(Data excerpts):
□ □ □

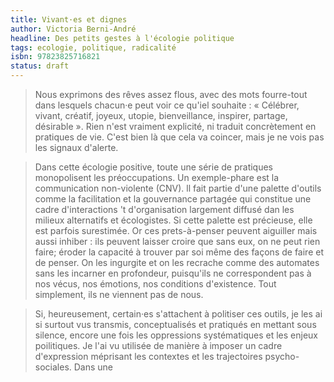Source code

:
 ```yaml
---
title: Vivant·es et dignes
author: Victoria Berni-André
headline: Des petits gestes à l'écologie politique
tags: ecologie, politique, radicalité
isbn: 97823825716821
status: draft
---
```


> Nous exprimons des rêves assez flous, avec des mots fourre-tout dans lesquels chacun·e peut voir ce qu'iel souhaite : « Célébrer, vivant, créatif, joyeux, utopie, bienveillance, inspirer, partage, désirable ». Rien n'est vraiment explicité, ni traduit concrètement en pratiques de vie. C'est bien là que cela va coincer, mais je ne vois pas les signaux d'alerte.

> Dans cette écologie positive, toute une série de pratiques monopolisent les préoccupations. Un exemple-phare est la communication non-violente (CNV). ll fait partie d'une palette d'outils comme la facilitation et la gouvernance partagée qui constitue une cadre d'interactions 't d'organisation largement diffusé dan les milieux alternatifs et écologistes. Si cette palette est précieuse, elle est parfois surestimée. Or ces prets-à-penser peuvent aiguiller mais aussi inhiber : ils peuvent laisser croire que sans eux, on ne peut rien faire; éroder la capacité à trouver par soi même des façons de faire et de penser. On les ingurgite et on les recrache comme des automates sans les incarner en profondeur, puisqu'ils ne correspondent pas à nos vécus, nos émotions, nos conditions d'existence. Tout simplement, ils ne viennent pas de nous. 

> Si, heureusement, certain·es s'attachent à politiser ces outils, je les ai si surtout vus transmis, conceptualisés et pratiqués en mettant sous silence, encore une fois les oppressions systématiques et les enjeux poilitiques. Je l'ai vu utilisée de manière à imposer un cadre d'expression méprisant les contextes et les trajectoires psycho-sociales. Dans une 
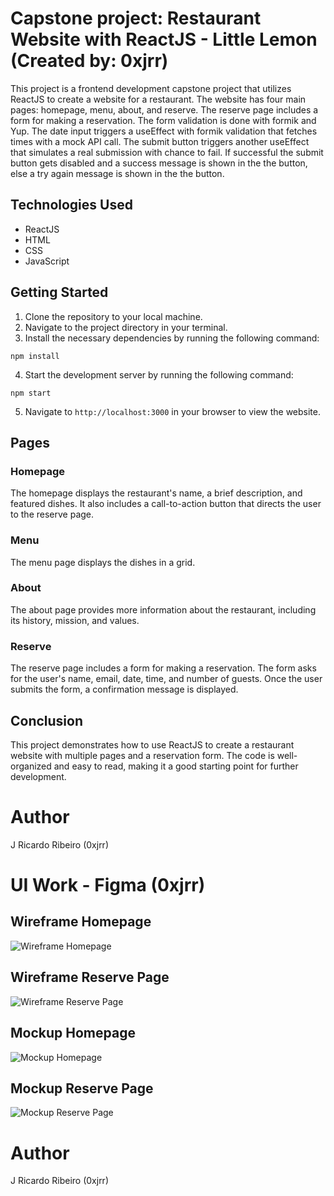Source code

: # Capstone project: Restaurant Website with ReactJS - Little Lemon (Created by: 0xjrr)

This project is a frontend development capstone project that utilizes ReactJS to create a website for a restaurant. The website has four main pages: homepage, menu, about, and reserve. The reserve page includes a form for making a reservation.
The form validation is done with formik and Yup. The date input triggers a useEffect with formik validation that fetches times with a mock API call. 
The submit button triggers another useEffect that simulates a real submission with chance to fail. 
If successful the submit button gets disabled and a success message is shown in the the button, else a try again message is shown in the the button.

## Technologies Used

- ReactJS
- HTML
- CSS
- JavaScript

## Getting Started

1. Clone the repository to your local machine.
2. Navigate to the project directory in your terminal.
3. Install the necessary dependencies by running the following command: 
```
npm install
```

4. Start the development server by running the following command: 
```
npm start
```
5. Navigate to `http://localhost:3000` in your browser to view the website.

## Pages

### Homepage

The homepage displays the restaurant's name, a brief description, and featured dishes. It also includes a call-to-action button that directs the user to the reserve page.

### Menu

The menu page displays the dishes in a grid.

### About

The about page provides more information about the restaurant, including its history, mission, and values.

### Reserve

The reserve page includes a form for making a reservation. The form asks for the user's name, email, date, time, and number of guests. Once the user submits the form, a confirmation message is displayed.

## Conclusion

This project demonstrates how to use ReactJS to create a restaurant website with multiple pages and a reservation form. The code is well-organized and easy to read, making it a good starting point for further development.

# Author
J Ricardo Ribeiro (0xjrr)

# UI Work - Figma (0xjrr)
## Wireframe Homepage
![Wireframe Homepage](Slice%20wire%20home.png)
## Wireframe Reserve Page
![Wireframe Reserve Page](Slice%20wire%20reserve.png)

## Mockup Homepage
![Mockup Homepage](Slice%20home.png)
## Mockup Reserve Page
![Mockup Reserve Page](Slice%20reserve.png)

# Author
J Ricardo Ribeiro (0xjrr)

□ □ □

(Action item): Would you copy out every line in the records that includes the string "your"?

(Written reply):
1. Clone the repository to your local machine.
2. Navigate to the project directory in your terminal.
5. Navigate to `http://localhost:3000` in your browser to view the website.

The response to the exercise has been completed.